B. Rights or Legitimate Interests
The Complainant has asserted that the Respondent was never licensed or authorized to use the disputed domain name or the WESTJET mark. It is well settled that diverting Internet traffic, by way of typosquatting, to a website offering sponsored links to competitors of a complainant is prima facie evidence of no rights or legitimate interests. ESPN, Inc. v. XC2, supra; MouseSavers, Inc. v. Tsung, WIPO Case No. D2004-1034; Marriott Int’l, Inc. v. Seocho, NAF Claim FA149187. The Complainant has thus established a prima facie case, and Respondent has failed to rebut the Complainant's assertion in any response. It does not appear that the Respondent has ever been commonly know by the WESTJET mark or "wsetjet" or that the Respondent is using the disputed domain name for noncommercial purposes. Indeed the Respondent's website offers competitive services. Complainant has met its burden of establishing that the Respondent has no rights or legitimate interests in the disputed domain name and has thus satisfied paragraph 4(a)(ii) of the Policy. Research In Motion Limited v. International Domain Names Inc./Moniker Privacy Services, WIPO Case No. D2008-0780; B and J García, S.L., Arnedo, Spain v. Gorila, WIPO Case No. D2004-1071; Lowen Corporation d/b/a Lowen Sign Company v. Henry Chan, WIPO Case No. D2004-0430.
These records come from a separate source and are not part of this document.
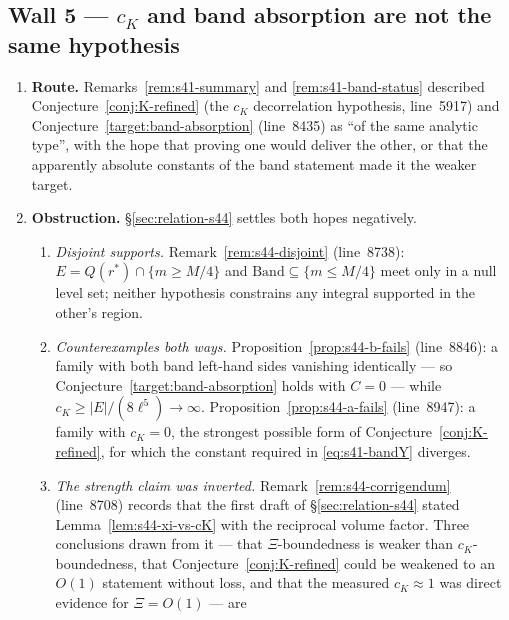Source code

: \documentclass[11pt]{article}
\theoremstyle{definition}
\theoremstyle{remark}
\begin{document}
\subsection{Wall 5 --- \texorpdfstring{$c_K$}{c\_K} and band absorption are
  not the same hypothesis}
\label{subsec:wall5-independence}

\begin{enumerate}[label=(\alph*),leftmargin=2.2em]
  \item \textbf{Route.} Remarks~\ref{rem:s41-summary} and
    \ref{rem:s41-band-status} described
    Conjecture~\ref{conj:K-refined} (the $c_K$ decorrelation hypothesis,
    line~5917) and Conjecture~\ref{target:band-absorption} (line~8435) as
    ``of the same analytic type'', with the hope that proving one would
    deliver the other, or that the apparently absolute constants of the band
    statement made it the weaker target.
  \item \textbf{Obstruction.} \S\ref{sec:relation-s44} settles both hopes
    negatively.
    \begin{enumerate}[label=\textup{(\roman*)},leftmargin=2.6em]
      \item \emph{Disjoint supports.} Remark~\ref{rem:s44-disjoint}
        (line~8738): $E=Q(r^*)\cap\{m\geq M/4\}$ and
        $\mathrm{Band}\subseteq\{m\leq M/4\}$ meet only in a null level set;
        neither hypothesis constrains any integral supported in the other's
        region.
      \item \emph{Counterexamples both ways.}
        Proposition~\ref{prop:s44-b-fails} (line~8846): a family with both
        band left-hand sides vanishing identically --- so
        Conjecture~\ref{target:band-absorption} holds with $C=0$ --- while
        $c_K\geq|E|/(8\ell^5)\to\infty$.
        Proposition~\ref{prop:s44-a-fails} (line~8947): a family with
        $c_K=0$, the strongest possible form of
        Conjecture~\ref{conj:K-refined}, for which the constant required in
        \eqref{eq:s41-bandY} diverges.
      \item \emph{The strength claim was inverted.}
        Remark~\ref{rem:s44-corrigendum} (line~8708) records that the first
        draft of \S\ref{sec:relation-s44} stated
        Lemma~\ref{lem:s44-xi-vs-cK} with the reciprocal volume factor. Three
        conclusions drawn from it --- that $\Xi$-boundedness is weaker than
        $c_K$-boundedness, that Conjecture~\ref{conj:K-refined} could be
        weakened to an $O(1)$ statement without loss, and that the measured
        $c_K\approx1$ was direct evidence for $\Xi=O(1)$ --- are

\end{enumerate}
\end{enumerate}
\end{document}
C. Registered and Used in Bad Faith
From the evidence presented, it is apparent to the Panel that the registration and use of the disputed domain name is in bad faith. It is well-settled that the practice of typosquatting constitutes evidence of the bad faith registration (ESPN, Inc. v. XC2, supra; Longs Drug Stores Cal., Inc. v. Shep Dog, WIPO Case No. D2004-1069; Lexar Media, Inc. v. Huang, WIPO Case No. D2004-1039; Wal-Mart Stores, Inc. v. Longo, WIPO Case No. D2004-0816). While previous conduct is not determinative of the result in this case, it should be noted that the Respondent has engaged in a similar course of conduct with respect to other domain names. Many UDRP complaints have been initiated against the Respondent involving several domain names. In each case, a finding of bad faith was made against the Respondent and the disputed domains names were ordered transferred. Thus is appears that the Respondent has engaged in a pattern of bad faith registrations with the instant disputed domain name being the latest bad faith registration. Moreover, it is apparent from this record that the goal of the Respondent in registering and using the disputed domain name was to catch unsuspecting Internet users who misspelled WESTJET as "wsetjet" at the Respondent's sites and offer competitive airline services to such misdirected Internet users. An attempt to derive a financial benefit from typosquatting constitutes evidence of bad faith. Expedia, Inc. v. Collazo, WIPO Case No. D2003-0716. The Respondent has established that the disputed domain name was registered and is being used in bad faith and has thus satisfied paragraph 4(a)(ii) of the Policy.
For all the foregoing reasons, in accordance with paragraphs 4(i) of the Policy and 15 of the Rules, the Panel orders that the domain name <wsetjet.com> be transferred to the Complainant.